* ASSIGNED TASK: Copy the opening lines of the listing exactly, through and including the line with "A cielo abierto"; do not copy any pictures.

* MATERIAL FOR THE TASK:
□ □ □ □ □ □ □
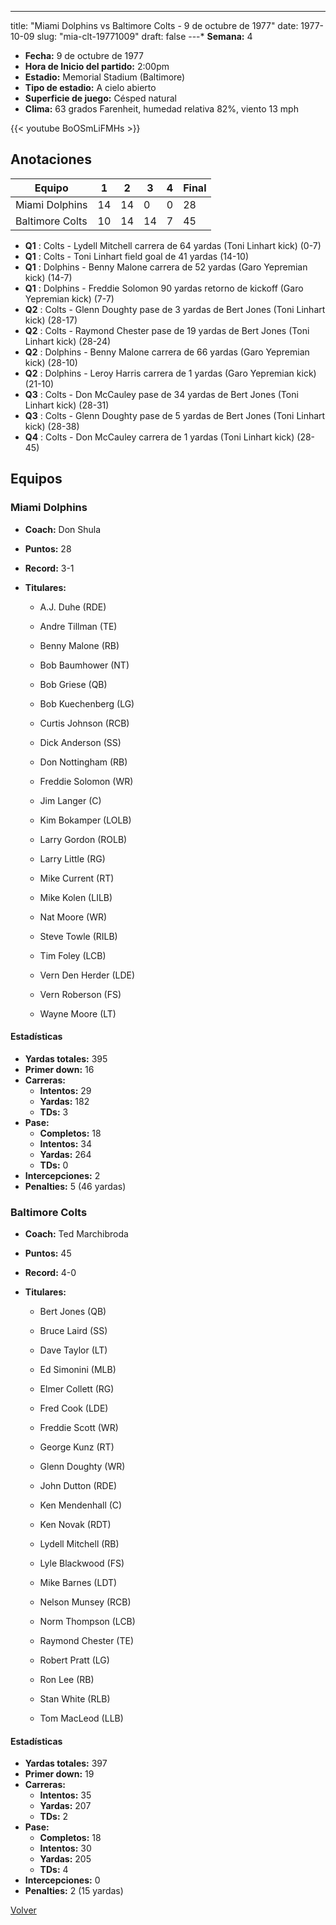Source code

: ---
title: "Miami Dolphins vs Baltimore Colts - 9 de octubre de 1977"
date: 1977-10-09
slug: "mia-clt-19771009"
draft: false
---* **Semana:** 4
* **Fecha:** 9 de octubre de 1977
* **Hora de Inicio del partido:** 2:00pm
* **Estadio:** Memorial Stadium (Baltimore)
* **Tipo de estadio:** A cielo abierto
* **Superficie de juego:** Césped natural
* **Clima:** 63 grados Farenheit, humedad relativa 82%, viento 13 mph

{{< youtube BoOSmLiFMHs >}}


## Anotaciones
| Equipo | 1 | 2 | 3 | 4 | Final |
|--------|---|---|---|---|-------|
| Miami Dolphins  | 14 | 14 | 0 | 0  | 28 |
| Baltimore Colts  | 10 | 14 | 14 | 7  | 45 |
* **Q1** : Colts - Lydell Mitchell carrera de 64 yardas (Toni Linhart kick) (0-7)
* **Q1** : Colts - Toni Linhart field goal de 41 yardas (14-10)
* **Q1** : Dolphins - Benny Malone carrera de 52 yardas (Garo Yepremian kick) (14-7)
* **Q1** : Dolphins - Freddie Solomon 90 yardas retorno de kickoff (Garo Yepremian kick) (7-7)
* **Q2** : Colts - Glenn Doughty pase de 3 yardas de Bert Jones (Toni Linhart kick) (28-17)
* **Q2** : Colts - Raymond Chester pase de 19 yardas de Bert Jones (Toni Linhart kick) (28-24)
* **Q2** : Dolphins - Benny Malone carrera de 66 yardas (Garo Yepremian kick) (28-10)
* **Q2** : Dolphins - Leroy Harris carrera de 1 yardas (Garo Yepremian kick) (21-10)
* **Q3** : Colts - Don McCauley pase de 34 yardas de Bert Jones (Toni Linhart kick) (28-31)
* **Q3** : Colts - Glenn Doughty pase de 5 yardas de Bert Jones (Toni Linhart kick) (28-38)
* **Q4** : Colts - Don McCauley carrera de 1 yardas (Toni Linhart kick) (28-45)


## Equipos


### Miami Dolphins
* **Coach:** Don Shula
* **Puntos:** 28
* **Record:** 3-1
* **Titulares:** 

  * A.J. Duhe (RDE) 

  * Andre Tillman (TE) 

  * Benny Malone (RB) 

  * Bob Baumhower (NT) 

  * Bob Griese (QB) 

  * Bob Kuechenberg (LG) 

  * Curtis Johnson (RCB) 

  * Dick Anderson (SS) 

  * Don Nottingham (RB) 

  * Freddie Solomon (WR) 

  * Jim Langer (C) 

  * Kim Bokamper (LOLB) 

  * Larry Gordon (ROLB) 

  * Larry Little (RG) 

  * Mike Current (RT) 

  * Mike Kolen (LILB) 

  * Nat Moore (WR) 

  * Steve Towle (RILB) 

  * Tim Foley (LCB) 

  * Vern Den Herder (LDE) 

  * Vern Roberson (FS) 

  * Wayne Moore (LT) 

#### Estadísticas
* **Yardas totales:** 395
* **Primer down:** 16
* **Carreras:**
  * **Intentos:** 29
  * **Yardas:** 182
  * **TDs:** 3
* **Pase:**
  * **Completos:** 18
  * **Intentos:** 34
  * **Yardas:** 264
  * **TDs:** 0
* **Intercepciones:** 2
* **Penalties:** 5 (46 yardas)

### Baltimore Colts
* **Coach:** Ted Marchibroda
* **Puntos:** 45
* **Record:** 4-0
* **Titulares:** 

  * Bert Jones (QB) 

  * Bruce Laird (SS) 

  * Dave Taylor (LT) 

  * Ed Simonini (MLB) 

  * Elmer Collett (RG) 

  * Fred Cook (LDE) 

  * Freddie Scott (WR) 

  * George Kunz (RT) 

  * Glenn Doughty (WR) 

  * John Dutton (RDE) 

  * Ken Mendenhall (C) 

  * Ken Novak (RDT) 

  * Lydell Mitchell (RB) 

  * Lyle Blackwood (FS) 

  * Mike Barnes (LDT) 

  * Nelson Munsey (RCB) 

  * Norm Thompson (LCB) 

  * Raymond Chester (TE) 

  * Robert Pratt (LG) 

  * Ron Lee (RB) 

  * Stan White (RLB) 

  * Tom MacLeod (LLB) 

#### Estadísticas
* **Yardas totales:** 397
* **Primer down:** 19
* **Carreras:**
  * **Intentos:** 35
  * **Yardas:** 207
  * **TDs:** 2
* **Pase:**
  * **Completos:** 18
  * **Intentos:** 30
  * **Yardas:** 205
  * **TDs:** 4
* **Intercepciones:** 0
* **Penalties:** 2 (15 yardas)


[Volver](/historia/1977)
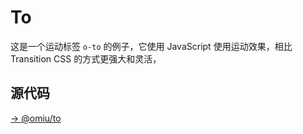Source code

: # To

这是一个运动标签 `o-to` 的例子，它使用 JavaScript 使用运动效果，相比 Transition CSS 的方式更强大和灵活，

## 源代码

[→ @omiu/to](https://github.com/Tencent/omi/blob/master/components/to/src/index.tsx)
□ □ □ □ □ □ □
* RESPONSE BELOW:
Source code

: ---
title: "Miami Dolphins vs Baltimore Colts - 9 de octubre de 1977"
date: 1977-10-09
slug: "mia-clt-19771009"
draft: false
---* **Semana:** 4
* **Fecha:** 9 de octubre de 1977
* **Hora de Inicio del partido:** 2:00pm
* **Estadio:** Memorial Stadium (Baltimore)
* **Tipo de estadio:** A cielo abierto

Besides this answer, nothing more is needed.